Come and learn something new! Or a lot of things. A new edition of Maker Faire Bay Area took place last weekend in San Mateo. For first time in USA, Makers Faire partnered with Future Food Institute to show creative projects and innovations about food.
Food is essential for the human being but it is also a creation and a way to connect with each other. Experimenting with different ingredients, tastes and textures is a daily creation: we are all makers whenever it refers to produce a meal.

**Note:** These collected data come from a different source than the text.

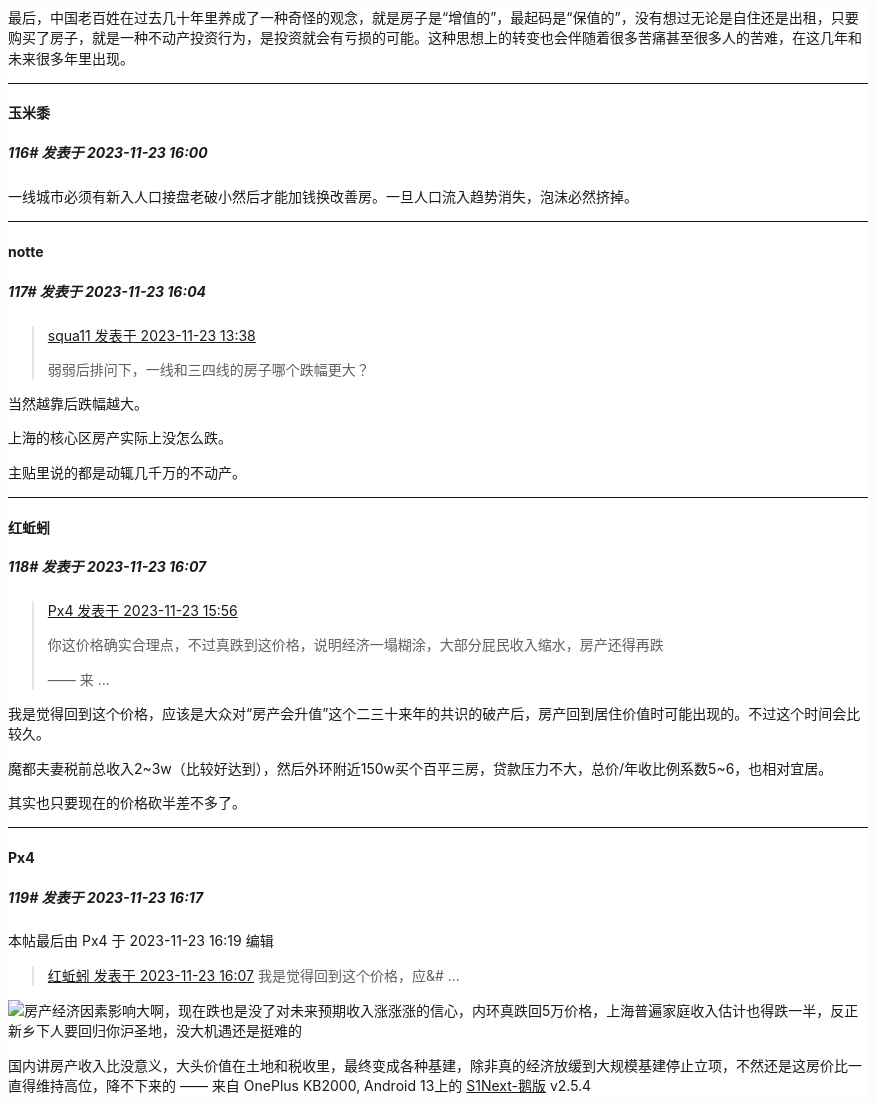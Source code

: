 最后，中国老百姓在过去几十年里养成了一种奇怪的观念，就是房子是“增值的”，最起码是“保值的”，没有想过无论是自住还是出租，只要购买了房子，就是一种不动产投资行为，是投资就会有亏损的可能。这种思想上的转变也会伴随着很多苦痛甚至很多人的苦难，在这几年和未来很多年里出现。

*****

####  玉米黍  
##### 116#       发表于 2023-11-23 16:00

一线城市必须有新入人口接盘老破小然后才能加钱换改善房。一旦人口流入趋势消失，泡沫必然挤掉。


*****

####  notte  
##### 117#       发表于 2023-11-23 16:04

<blockquote><a href="httphttps://bbs.saraba1st.com/2b/forum.php?mod=redirect&amp;goto=findpost&amp;pid=63118633&amp;ptid=2161674" target="_blank">squa11 发表于 2023-11-23 13:38</a>

弱弱后排问下，一线和三四线的房子哪个跌幅更大？</blockquote>
当然越靠后跌幅越大。

上海的核心区房产实际上没怎么跌。

主贴里说的都是动辄几千万的不动产。

*****

####  红蚯蚓  
##### 118#       发表于 2023-11-23 16:07

<blockquote><a href="httphttps://bbs.saraba1st.com/2b/forum.php?mod=redirect&amp;goto=findpost&amp;pid=63119948&amp;ptid=2161674" target="_blank">Px4 发表于 2023-11-23 15:56</a>

你这价格确实合理点，不过真跌到这价格，说明经济一塌糊涂，大部分屁民收入缩水，房产还得再跌

—— 来 ...</blockquote>
我是觉得回到这个价格，应该是大众对“房产会升值”这个二三十来年的共识的破产后，房产回到居住价值时可能出现的。不过这个时间会比较久。

魔都夫妻税前总收入2~3w（比较好达到），然后外环附近150w买个百平三房，贷款压力不大，总价/年收比例系数5~6，也相对宜居。

其实也只要现在的价格砍半差不多了。


*****

####  Px4  
##### 119#       发表于 2023-11-23 16:17

 本帖最后由 Px4 于 2023-11-23 16:19 编辑 
<blockquote><a href="httphttps://bbs.saraba1st.com/2b/forum.php?mod=redirect&amp;goto=findpost&amp;pid=63120049&amp;ptid=2161674" target="_blank">红蚯蚓 发表于 2023-11-23 16:07</a>
我是觉得回到这个价格，应&amp;# ...</blockquote>
<img src="https://static.saraba1st.com/image/smiley/face2017/001.png" referrerpolicy="no-referrer">房产经济因素影响大啊，现在跌也是没了对未来预期收入涨涨涨的信心，内环真跌回5万价格，上海普遍家庭收入估计也得跌一半，反正新乡下人要回归你沪圣地，没大机遇还是挺难的

国内讲房产收入比没意义，大头价值在土地和税收里，最终变成各种基建，除非真的经济放缓到大规模基建停止立项，不然还是这房价比一直得维持高位，降不下来的
—— 来自 OnePlus KB2000, Android 13上的 [S1Next-鹅版](https://github.com/ykrank/S1-Next/releases) v2.5.4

Food has its own glossary and that is what the Lexicon of Food and his founder Douglas Gayeton are trying to achieve: storytelling to move our societies towards “good food”, a way of producing and consuming that not only focuses on what we are eating but also looking at a broader environment.  Using the criteria of impact and innovation, Regrained, a young emerging company focused on making snacks out of beer spare grain, was awarded with a personalized infographic by Douglas.

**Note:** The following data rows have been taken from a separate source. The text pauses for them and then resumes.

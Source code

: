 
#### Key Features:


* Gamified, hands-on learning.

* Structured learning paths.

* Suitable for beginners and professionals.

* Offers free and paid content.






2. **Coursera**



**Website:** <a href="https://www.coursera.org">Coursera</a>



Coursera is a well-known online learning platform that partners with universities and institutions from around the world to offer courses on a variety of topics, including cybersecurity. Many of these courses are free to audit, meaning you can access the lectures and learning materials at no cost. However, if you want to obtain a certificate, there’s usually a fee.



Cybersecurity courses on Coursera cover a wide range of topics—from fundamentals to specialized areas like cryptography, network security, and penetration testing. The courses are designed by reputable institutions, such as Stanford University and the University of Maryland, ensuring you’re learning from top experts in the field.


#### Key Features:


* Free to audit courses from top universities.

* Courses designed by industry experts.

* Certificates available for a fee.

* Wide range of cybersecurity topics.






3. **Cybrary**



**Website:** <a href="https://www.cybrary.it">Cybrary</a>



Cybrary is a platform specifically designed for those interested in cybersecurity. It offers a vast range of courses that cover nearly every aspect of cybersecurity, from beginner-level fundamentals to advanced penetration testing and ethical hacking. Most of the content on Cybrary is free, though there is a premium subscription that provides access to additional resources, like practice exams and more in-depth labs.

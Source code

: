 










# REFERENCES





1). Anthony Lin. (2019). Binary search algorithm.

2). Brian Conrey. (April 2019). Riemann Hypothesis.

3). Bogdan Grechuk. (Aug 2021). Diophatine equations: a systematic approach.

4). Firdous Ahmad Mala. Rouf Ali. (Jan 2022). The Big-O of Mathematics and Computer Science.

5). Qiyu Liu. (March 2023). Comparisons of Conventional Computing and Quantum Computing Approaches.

One way of doing it is by realising that an apple doesn’t need to look like the Snow White one to be edible. In the 140 square meter dedicated to the Future Food, Imperfect Produce was showing visitors that fruits and vegetables do not need to look perfect to be edible: one in five fruits and veggies get tossed for not being pretty while they are perfectly edible.  Another start up in the area, Ugly Juice is also working in this space: as its name states, they are producing juices out of ugly produces in order to to waste them.

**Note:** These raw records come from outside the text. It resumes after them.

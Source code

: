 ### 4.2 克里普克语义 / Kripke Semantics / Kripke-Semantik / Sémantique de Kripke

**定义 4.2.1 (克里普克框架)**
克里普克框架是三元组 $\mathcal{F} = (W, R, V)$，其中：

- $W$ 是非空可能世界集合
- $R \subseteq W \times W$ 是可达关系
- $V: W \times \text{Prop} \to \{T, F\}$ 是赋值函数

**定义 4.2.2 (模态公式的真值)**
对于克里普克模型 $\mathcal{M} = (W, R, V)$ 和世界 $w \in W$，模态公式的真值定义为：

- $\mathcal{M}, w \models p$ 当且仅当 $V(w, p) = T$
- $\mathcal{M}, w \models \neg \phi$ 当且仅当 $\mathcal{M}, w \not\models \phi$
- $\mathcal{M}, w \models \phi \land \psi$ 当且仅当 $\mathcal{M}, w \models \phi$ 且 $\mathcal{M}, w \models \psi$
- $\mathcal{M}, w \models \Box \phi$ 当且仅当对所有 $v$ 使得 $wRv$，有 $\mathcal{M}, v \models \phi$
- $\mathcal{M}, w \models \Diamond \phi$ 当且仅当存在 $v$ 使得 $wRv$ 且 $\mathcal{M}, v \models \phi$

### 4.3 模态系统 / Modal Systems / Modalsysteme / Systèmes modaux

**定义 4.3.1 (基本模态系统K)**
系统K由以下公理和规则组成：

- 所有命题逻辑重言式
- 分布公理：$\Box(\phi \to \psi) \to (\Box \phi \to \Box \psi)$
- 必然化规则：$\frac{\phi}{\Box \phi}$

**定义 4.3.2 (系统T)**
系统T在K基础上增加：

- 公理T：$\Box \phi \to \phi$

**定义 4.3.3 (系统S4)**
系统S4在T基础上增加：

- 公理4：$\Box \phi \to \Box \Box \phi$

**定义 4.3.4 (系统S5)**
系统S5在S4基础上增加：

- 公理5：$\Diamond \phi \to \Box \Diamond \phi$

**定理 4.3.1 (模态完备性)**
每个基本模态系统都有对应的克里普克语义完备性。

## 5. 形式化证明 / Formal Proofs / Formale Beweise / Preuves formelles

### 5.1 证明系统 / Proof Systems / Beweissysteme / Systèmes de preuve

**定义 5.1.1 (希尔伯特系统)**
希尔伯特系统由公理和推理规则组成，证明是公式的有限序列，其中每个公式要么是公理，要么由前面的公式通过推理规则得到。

“Slimy yet satisfying” – that is what many of us think about eating bugs. A good source of protein, bugs are starting to be seen more and more as food. To avoid its slimy, companies such as Don Bugito and Bitty Foods are making them crunchy and more tasty: offering them in a form of snack.
“I am going to try it with my classroom” explained a teacher while buying a bag of Don Bugito snacks, “Let’s see what my 8th grade students think about this”.  And it might still not be a tasteful dish for some people, but what it was a fact is that during the Faire, children were really excited about that and as well as adults. It seems that eventually a psychological paradigm is shifting.
More “usual” snacks were bars like Zego, gluten and allergen free snacks with a tracking technology that allows all of us to know more about what we are eating. Another great “traditional” food was chocolate from Dandelion, a San Francisco based company producing chocolate in small batches. Cynthia, brought to Maker Faire Bay Area all the equipment to produce chocolate: the purpose was to show how easy it is. We just need cocoa beans and sugar – nothing more!
Innovation is not only related to what we eat but also to what we produce. The Future of Food Area included also companies working towards a more efficient food production by saving water (Green Sky Vertical), allowing everybody to grow food indoor (Local Greens, Back to the Roots, Hamama, Root) and even eating a toast with 3D printed cream cheese (ByFlow).
“It is the first time I am coming to Maker Faire and I really like it because there’s everything: food, technology, art…” said a student from The College Preparatory School, in Oakland. “It is amazing to have the chance to check new makers, technologies and innovative projects”.
And from this year, not only robotics and electronics but also one of our oldest creations on Earth: food.